不知道在门口坐了多久,直到后半夜,露水打湿了我的衣服,浑身冰凉,我才缓缓站起身,推开院门,走进了院子。
父母早就睡了,屋里一片漆黑,我轻手轻脚地走进自己的小房间,没有开灯,摸黑躺在床上。
躺在床上,闭上眼睛,却毫无睡意,脑子里全是白天的画面,翻来覆去,直到天快亮,才迷迷糊糊睡了过去。
第二天,我没有去工地,跟工头请了假,我实在没有力气去干活,也没有心情。
一整天,我都把自己关在房间里,不吃不喝,就那样躺在床上,呆呆地看着天花板,像一具没有灵魂的躯壳。
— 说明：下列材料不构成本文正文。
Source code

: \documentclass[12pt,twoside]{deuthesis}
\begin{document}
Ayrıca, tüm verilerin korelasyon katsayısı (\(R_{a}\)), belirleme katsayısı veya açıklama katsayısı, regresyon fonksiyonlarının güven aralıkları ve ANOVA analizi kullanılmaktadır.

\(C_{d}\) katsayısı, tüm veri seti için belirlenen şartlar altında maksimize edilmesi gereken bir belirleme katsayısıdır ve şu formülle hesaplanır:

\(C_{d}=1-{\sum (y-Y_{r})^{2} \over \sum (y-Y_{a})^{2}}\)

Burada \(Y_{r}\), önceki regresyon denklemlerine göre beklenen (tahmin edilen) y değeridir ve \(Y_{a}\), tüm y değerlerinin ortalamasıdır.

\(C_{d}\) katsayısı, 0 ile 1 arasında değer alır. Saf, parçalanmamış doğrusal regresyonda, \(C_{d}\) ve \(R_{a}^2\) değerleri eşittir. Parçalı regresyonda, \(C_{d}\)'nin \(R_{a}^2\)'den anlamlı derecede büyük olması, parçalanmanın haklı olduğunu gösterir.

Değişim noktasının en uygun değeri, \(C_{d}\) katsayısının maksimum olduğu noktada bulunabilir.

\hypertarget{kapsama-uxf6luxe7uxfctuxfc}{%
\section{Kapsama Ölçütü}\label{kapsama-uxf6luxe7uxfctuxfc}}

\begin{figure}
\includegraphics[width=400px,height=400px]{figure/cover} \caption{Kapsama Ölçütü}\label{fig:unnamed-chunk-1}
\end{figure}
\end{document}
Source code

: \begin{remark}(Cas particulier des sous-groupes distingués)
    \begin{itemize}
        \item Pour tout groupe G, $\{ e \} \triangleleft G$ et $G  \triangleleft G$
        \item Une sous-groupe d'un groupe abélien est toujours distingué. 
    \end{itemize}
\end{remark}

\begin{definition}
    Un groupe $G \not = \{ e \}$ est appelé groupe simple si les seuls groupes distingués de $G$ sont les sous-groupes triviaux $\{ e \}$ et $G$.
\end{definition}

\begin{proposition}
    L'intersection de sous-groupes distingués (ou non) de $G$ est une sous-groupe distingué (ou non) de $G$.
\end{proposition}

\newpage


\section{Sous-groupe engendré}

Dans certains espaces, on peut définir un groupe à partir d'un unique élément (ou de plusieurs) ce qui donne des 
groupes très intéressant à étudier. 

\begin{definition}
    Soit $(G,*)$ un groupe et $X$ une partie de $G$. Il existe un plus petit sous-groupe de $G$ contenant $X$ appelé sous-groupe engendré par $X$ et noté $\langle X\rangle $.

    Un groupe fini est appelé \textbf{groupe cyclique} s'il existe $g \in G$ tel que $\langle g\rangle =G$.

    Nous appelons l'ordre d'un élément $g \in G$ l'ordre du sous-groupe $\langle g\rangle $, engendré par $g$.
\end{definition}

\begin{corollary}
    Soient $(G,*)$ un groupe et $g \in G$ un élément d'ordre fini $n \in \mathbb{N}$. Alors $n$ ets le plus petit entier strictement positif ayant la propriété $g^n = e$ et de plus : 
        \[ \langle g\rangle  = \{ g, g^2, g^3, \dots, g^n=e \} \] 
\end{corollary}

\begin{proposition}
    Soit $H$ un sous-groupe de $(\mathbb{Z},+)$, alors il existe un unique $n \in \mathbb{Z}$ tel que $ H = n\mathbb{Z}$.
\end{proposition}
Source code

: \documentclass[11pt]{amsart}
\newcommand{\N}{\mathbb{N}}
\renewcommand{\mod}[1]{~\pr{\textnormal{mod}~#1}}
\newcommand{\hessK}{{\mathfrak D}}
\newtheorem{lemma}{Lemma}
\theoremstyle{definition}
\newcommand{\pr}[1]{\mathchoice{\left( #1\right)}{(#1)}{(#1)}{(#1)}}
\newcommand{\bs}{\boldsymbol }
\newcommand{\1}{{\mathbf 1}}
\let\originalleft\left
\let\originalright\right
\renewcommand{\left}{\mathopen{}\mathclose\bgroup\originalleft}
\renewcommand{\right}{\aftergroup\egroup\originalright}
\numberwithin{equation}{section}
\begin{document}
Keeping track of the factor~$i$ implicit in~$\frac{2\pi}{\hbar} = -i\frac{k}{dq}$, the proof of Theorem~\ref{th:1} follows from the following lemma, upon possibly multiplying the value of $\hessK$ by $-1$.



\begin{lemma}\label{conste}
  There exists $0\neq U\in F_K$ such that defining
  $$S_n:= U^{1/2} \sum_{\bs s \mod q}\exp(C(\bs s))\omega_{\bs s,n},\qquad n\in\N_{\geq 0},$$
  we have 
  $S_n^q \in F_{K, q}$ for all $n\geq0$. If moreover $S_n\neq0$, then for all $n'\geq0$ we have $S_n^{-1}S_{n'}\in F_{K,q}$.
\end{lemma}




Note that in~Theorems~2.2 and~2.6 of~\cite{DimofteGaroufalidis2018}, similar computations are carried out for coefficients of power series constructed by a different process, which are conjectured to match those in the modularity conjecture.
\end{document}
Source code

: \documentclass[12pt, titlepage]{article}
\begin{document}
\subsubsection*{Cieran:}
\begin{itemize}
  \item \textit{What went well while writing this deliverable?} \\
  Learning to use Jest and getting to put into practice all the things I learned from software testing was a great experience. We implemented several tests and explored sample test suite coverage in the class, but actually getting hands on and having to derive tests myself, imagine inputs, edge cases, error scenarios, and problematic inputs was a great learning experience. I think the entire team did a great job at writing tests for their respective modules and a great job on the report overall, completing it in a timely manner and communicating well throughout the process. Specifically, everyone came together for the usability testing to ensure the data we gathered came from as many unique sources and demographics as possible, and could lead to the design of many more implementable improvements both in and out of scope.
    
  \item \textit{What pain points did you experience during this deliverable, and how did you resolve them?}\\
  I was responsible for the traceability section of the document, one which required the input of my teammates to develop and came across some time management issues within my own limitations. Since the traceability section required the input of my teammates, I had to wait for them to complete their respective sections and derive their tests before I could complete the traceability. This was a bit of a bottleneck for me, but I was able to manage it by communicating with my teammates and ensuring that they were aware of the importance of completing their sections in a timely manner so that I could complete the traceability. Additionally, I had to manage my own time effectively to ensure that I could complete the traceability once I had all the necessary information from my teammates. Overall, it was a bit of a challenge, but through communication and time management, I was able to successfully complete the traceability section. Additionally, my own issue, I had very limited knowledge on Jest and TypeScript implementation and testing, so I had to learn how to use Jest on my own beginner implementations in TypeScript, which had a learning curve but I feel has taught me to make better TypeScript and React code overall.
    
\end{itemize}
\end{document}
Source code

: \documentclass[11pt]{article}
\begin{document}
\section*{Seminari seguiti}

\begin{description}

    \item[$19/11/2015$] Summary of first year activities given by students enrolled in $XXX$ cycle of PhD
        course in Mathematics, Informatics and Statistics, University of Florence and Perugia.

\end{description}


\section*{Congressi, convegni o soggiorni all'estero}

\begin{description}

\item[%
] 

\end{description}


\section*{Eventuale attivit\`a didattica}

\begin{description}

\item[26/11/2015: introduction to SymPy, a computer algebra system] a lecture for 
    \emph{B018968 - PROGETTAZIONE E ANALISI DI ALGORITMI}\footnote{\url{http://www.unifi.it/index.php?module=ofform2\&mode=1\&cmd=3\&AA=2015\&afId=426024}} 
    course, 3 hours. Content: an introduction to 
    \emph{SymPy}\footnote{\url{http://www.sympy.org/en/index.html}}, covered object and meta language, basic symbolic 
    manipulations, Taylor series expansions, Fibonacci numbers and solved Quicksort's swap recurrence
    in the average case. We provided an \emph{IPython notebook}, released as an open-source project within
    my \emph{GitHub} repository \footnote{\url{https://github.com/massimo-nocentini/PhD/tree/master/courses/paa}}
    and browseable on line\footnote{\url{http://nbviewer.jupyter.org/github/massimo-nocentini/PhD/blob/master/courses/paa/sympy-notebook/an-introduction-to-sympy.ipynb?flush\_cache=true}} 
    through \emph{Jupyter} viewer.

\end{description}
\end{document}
父母察觉到我不对劲,敲门问我怎么了,是不是不舒服,我都只是说没事,就是累了,想休息。
我不想让父母担心,也不想把自己的狼狈展现给他们看。
直到傍晚,我实在闷得慌,才起身,走出房间,打算去巷子里走走,透透气。
刚走出院门,就碰到了隔壁的柳雪。
柳雪就住在我家隔壁,比我小两岁,是个很文静、很乖巧的女孩,从小就不爱说话,总是安安静静的,见了人会腼腆地笑。
我们两家离得近,小时候也经常一起玩,柳雪性格软,有时候被别的小孩欺负,我也会帮她出头,她一直都喊我飞哥。
后来我和云娟在一起,心思都放在云娟身上,跟柳雪的来往就少了,只是偶尔碰到,会打个招呼。
柳雪在县城的卫校读书,平时住校,只有周末才回来。
今天是周末,她正好在家。
她穿着一件简单的白色T恤,蓝色牛仔裤,头发扎成一个低马尾,脸上素面朝天,干干净净的,手里拿着一个垃圾袋,正准备去巷口扔垃圾。
看到我,她先是愣了一下,随即停下脚步,腼腆地喊了一声:“飞哥。”
她的声音软软的,像山间的清泉,很温柔。
我抬起头,看向她,勉强扯出一个笑容,声音沙哑:“小雪。”
几天没见,柳雪好像没什么变化,还是一副乖巧文静的模样,可我却已经物是人非,落魄不堪。
我头发凌乱,衣服皱巴巴的,脸上没有一丝血色,眼底满是红血丝,整个人看起来憔悴又颓废,跟平时那个虽然辛苦却精神饱满的我,判若两人。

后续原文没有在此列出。